→ Instructions for the task: Could you write out the opening lines of the data, word for word, stopping after the line that contains "- NFC Smartcards"?
*** Opening Data section ***
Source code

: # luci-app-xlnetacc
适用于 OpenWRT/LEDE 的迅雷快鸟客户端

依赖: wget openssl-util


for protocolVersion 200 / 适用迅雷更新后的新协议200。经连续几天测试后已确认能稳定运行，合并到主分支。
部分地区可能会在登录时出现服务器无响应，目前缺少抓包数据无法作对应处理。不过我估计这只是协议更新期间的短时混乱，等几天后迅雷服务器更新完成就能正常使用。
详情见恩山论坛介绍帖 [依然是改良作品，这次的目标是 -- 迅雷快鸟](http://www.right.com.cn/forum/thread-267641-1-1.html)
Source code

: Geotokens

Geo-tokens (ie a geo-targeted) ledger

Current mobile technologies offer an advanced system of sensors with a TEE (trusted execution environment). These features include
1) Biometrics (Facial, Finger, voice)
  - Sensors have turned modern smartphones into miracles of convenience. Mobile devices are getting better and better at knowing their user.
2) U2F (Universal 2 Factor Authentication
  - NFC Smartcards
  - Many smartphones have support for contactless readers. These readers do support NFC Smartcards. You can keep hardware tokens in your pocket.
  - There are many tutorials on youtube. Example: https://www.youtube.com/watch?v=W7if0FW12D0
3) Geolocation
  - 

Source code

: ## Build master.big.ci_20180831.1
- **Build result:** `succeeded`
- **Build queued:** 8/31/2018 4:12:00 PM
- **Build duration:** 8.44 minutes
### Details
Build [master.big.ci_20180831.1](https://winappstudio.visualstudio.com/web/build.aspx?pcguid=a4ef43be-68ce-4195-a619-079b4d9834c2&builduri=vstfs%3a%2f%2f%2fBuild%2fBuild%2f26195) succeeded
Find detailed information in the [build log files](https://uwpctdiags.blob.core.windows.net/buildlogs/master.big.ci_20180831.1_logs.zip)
*** Closing Data section ***
→ Exercise answer:
Source code

: # luci-app-xlnetacc
适用于 OpenWRT/LEDE 的迅雷快鸟客户端

依赖: wget openssl-util


for protocolVersion 200 / 适用迅雷更新后的新协议200。经连续几天测试后已确认能稳定运行，合并到主分支。
部分地区可能会在登录时出现服务器无响应，目前缺少抓包数据无法作对应处理。不过我估计这只是协议更新期间的短时混乱，等几天后迅雷服务器更新完成就能正常使用。
详情见恩山论坛介绍帖 [依然是改良作品，这次的目标是 -- 迅雷快鸟](http://www.right.com.cn/forum/thread-267641-1-1.html)
Source code

: Geotokens

Geo-tokens (ie a geo-targeted) ledger

Current mobile technologies offer an advanced system of sensors with a TEE (trusted execution environment). These features include
1) Biometrics (Facial, Finger, voice)
  - Sensors have turned modern smartphones into miracles of convenience. Mobile devices are getting better and better at knowing their user.
2) U2F (Universal 2 Factor Authentication
  - NFC Smartcards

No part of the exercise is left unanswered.